Nur das Lachen ihres kleinen Bruders kann das Mädchen erfreuen, bis eines Abends vor den Augen der beiden Kinder ein tragisches Unglück geschieht. Danach ist nichts mehr wie zuvor, Gilles lacht nicht mehr und das Mädchen kommt nicht mehr an ihn heran.
Von den Eltern ist keinerlei Hilfe zu erwarten, denn der Vater sinnt auf Rache, wo er nur kann. In seinen schlechten Phasen muss die schwache Mutter daran glauben, regelmäßig fällt er über sie her und prügelt sie bis zur Bewusstlosigkeit.

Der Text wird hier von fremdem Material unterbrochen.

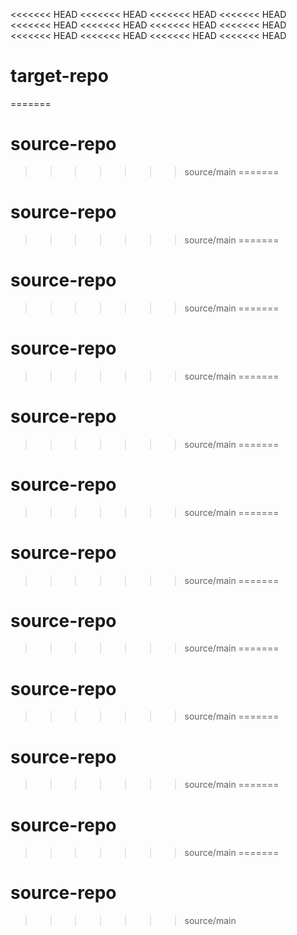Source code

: <<<<<<< HEAD
<<<<<<< HEAD
<<<<<<< HEAD
<<<<<<< HEAD
<<<<<<< HEAD
<<<<<<< HEAD
<<<<<<< HEAD
<<<<<<< HEAD
<<<<<<< HEAD
<<<<<<< HEAD
<<<<<<< HEAD
<<<<<<< HEAD
# target-repo
=======
# source-repo
>>>>>>> source/main
=======
# source-repo
>>>>>>> source/main
=======
# source-repo
>>>>>>> source/main
=======
# source-repo
>>>>>>> source/main
=======
# source-repo
>>>>>>> source/main
=======
# source-repo
>>>>>>> source/main
=======
# source-repo
>>>>>>> source/main
=======
# source-repo
>>>>>>> source/main
=======
# source-repo
>>>>>>> source/main
=======
# source-repo
>>>>>>> source/main
=======
# source-repo
>>>>>>> source/main
=======
# source-repo
>>>>>>> source/main
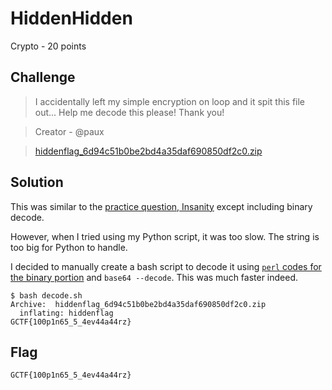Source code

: # HiddenHidden
Crypto - 20 points

## Challenge 
> I accidentally left my simple encryption on loop and it spit this file out... Help me decode this please! Thank you!

> Creator - @paux

> [hiddenflag_6d94c51b0be2bd4a35daf690850df2c0.zip](hiddenflag_6d94c51b0be2bd4a35daf690850df2c0.zip)

## Solution
This was similar to the [practice question, Insanity](../Insanity) except including binary decode.

However, when I tried using my Python script, it was too slow. The string is too big for Python to handle.

I decided to manually create a bash script to decode it using [`perl` codes for the binary portion](https://unix.stackexchange.com/a/98949) and `base64 --decode`. This was much faster indeed.

	$ bash decode.sh 
	Archive:  hiddenflag_6d94c51b0be2bd4a35daf690850df2c0.zip
	  inflating: hiddenflag              
	GCTF{100p1n65_5_4ev44a44rz}

## Flag
`GCTF{100p1n65_5_4ev44a44rz}`


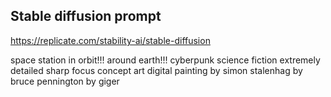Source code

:## Stable diffusion prompt

https://replicate.com/stability-ai/stable-diffusion

space station in orbit!!! around earth!!! cyberpunk science fiction extremely detailed sharp focus concept art digital painting by simon stalenhag by bruce pennington by giger
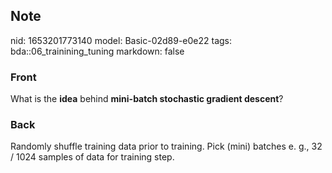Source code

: ## Note
nid: 1653201773140
model: Basic-02d89-e0e22
tags: bda::06_trainining_tuning
markdown: false

### Front
What is the <b>idea</b> behind <b>mini-batch stochastic gradient
descent</b>?

### Back
Randomly shuffle training data prior to training.
Pick (mini) batches e. g., 32 / 1024 samples of data for training step.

Das Mädchen setzt alles daran, ihren Bruder vor dem väterlichen Einfluss zu retten, was sich als sehr schwierig erweist. Der Vater bringt seinem kleinen Sohn das Schießen bei und nimmt ihn mit auf die Jagd, bei dem kleinen Gilles wächst – zumindest anfangs – der Stolz. Aber das Mädchen ist eine mutige Kämpferin, sie steckt voller Energie und Intelligenz, und sie lässt sich in keiner Situation unterkriegen. Selbst als der Vater sie bei einer Treibjagd zur Beute erklärt, spürt sie ihre Kraft und ihre geheime Macht wachsen. Von Sommer zu Sommer wird das Mädchen selbstbewusster, immer deutlicher spürt sie, dass sie die Zukunft in sich trägt und diese beeinflussen kann. Auch ihr Körper verändert sich, mit der wachsenden weiblichen Reife erwacht in ihr das Begehren, und so gerät sie immer mehr ins Visier des Vaters.

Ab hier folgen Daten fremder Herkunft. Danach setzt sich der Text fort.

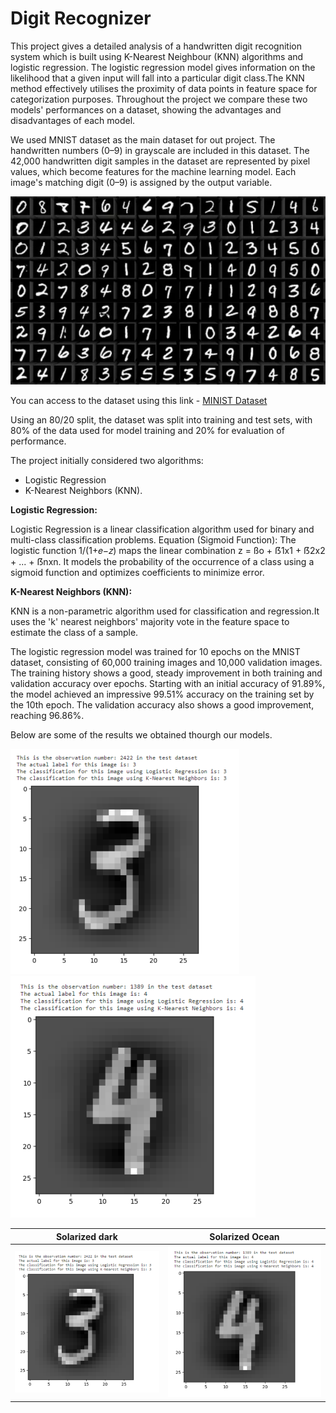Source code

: # Digit Recognizer
This project gives a detailed analysis of a 
handwritten digit recognition system which is built using K-Nearest Neighbour (KNN) algorithms and logistic regression. 
The logistic regression model gives information on the likelihood 
that a given input will fall into a particular digit class.The KNN 
method effectively utilises the proximity of data points in feature 
space for categorization purposes. Throughout the project we 
compare these two models' performances on a dataset, showing 
the advantages and disadvantages of each model.

We used MNIST dataset as the main dataset for out project. The handwritten numbers (0–9) in 
grayscale are included in this dataset. The 42,000 handwritten 
digit samples in the dataset are represented by pixel values, 
which become features for the machine learning model. Each 
image's matching digit (0–9) is assigned by the output 
variable.

![alt text](https://github.com/dahami4096/Digit-Recognizer/blob/main/MNIST-handwritten-digits-dataset-image.jpeg?raw=true)

You can access to the dataset using this link - [MINIST Dataset](https://www.kaggle.com/competitions/digit-recognizer/data/)

Using an 80/20 split, the dataset was split 
into training and test sets, with 80% of the data used for 
model training and 20% for evaluation of performance.

The project initially considered two algorithms: 
- Logistic Regression 
- K-Nearest Neighbors (KNN). 

**Logistic Regression:** 

Logistic Regression is a linear
classification algorithm used for binary and multi-class 
classification problems.
Equation (Sigmoid Function): The logistic function 1/(1+𝑒−𝑧) maps the linear combination z = ßo + ẞ1x1 + ẞ2x2 + ... + ẞnxn. It models the probability of the occurrence of a class 
using a sigmoid function and optimizes coefficients to 
minimize error.

**K-Nearest Neighbors (KNN):** 

KNN is a non-parametric 
algorithm used for classification and regression.It uses the 
'k' nearest neighbors' majority vote in the feature space to 
estimate the class of a sample.

The logistic regression model was trained for 10 epochs 
on the MNIST dataset, consisting of 60,000 training images 
and 10,000 validation images. The training history shows a 
good, steady improvement in both training and validation 
accuracy over epochs. Starting with an initial accuracy of 
91.89%, the model achieved an impressive 99.51% accuracy 
on the training set by the 10th epoch. The validation accuracy 
also shows a good improvement, reaching 96.86%.

Below are some of the results we obtained thourgh our models.

![alt text](https://github.com/dahami4096/Digit-Recognizer/blob/main/Results_1.png) ![alt text](https://github.com/dahami4096/Digit-Recognizer/blob/main/Results_2.png)

Solarized dark             |  Solarized Ocean
:-------------------------:|:-------------------------:
![](https://github.com/dahami4096/Digit-Recognizer/blob/main/Results_1.png)  |  ![](https://github.com/dahami4096/Digit-Recognizer/blob/main/Results_2.png)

Das Unglück am Ende wird zum Glück für die Familie, durch ihre innere Stärke hat sich das Mädchen aus der Opferrolle befreit und eine Zukunft geschaffen.
Der im Original 2018 erschienene Roman wurde zu Recht bereits mit zahlreichen Literaturpreisen ausgezeichnet.

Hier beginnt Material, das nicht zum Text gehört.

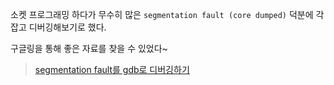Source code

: 소켓 프로그래밍 하다가 무수히 많은 `segmentation fault (core dumped)` 덕분에 각잡고 디버깅해보기로 했다.

구글링을 통해 좋은 자료를 찾을 수 있었다~

> [segmentation fault를 gdb로 디버깅하기](https://velog.io/@jin942002/debug-with-gdb-segmentation-fault)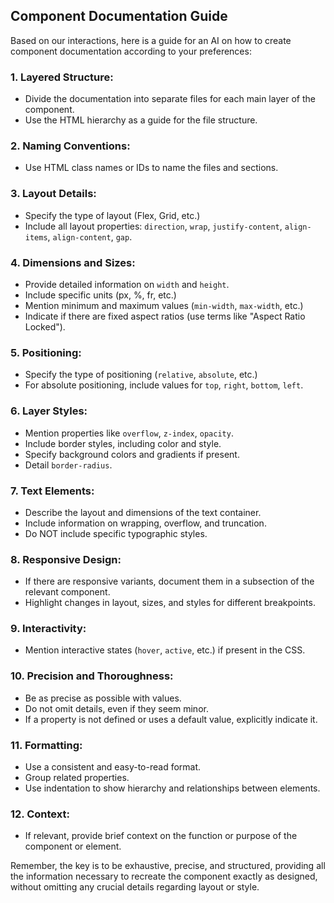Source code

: ## Component Documentation Guide

Based on our interactions, here is a guide for an AI on how to create component documentation according to your preferences:

### 1. Layered Structure:
- Divide the documentation into separate files for each main layer of the component.
- Use the HTML hierarchy as a guide for the file structure.

### 2. Naming Conventions:
- Use HTML class names or IDs to name the files and sections.

### 3. Layout Details:
- Specify the type of layout (Flex, Grid, etc.)
- Include all layout properties: `direction`, `wrap`, `justify-content`, `align-items`, `align-content`, `gap`.

### 4. Dimensions and Sizes:
- Provide detailed information on `width` and `height`.
- Include specific units (px, %, fr, etc.)
- Mention minimum and maximum values (`min-width`, `max-width`, etc.)
- Indicate if there are fixed aspect ratios (use terms like "Aspect Ratio Locked").

### 5. Positioning:
- Specify the type of positioning (`relative`, `absolute`, etc.)
- For absolute positioning, include values for `top`, `right`, `bottom`, `left`.

### 6. Layer Styles:
- Mention properties like `overflow`, `z-index`, `opacity`.
- Include border styles, including color and style.
- Specify background colors and gradients if present.
- Detail `border-radius`.

### 7. Text Elements:
- Describe the layout and dimensions of the text container.
- Include information on wrapping, overflow, and truncation.
- Do NOT include specific typographic styles.

### 8. Responsive Design:
- If there are responsive variants, document them in a subsection of the relevant component.
- Highlight changes in layout, sizes, and styles for different breakpoints.

### 9. Interactivity:
- Mention interactive states (`hover`, `active`, etc.) if present in the CSS.

### 10. Precision and Thoroughness:
- Be as precise as possible with values.
- Do not omit details, even if they seem minor.
- If a property is not defined or uses a default value, explicitly indicate it.

### 11. Formatting:
- Use a consistent and easy-to-read format.
- Group related properties.
- Use indentation to show hierarchy and relationships between elements.

### 12. Context:
- If relevant, provide brief context on the function or purpose of the component or element.

Remember, the key is to be exhaustive, precise, and structured, providing all the information necessary to recreate the component exactly as designed, without omitting any crucial details regarding layout or style.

Adeline Dieudonné gelingt es, in ihrer eindringlichen und kraftvollen Sprache von der ersten Seite an zu begeistern. Sie erzählt die Geschichte aus der Sicht des Mädchens. Auch wenn die Hintergründe düster sind, strahlt der kompromisslose Schreibstil immer Hoffnung aus, das lässt beim Lesen nicht unberührt und man fiebert von Seite zu Seite mit, wie es ihr wohl gelingen mag, nicht nur sich selbst, sondern auch den Bruder und die Mutter zu retten.
Die Leseprobe deutete für mich zunächst auf einen sexuellen Missbrauch in der Familie hin. Umso angenehmer überrascht war ich, als der Roman beim Lesen mit einer Wucht das Mädchen über sich selbst hinauswachsen ließ.

Der Verlag wirbt auf dem Cover des Leseexemplar mit dem Slogan „Liebling der französischen Buchhändlerinnen“ - ich halte ein Debüt gelesen, das mich mehr in seinen Bann gezogen hätte!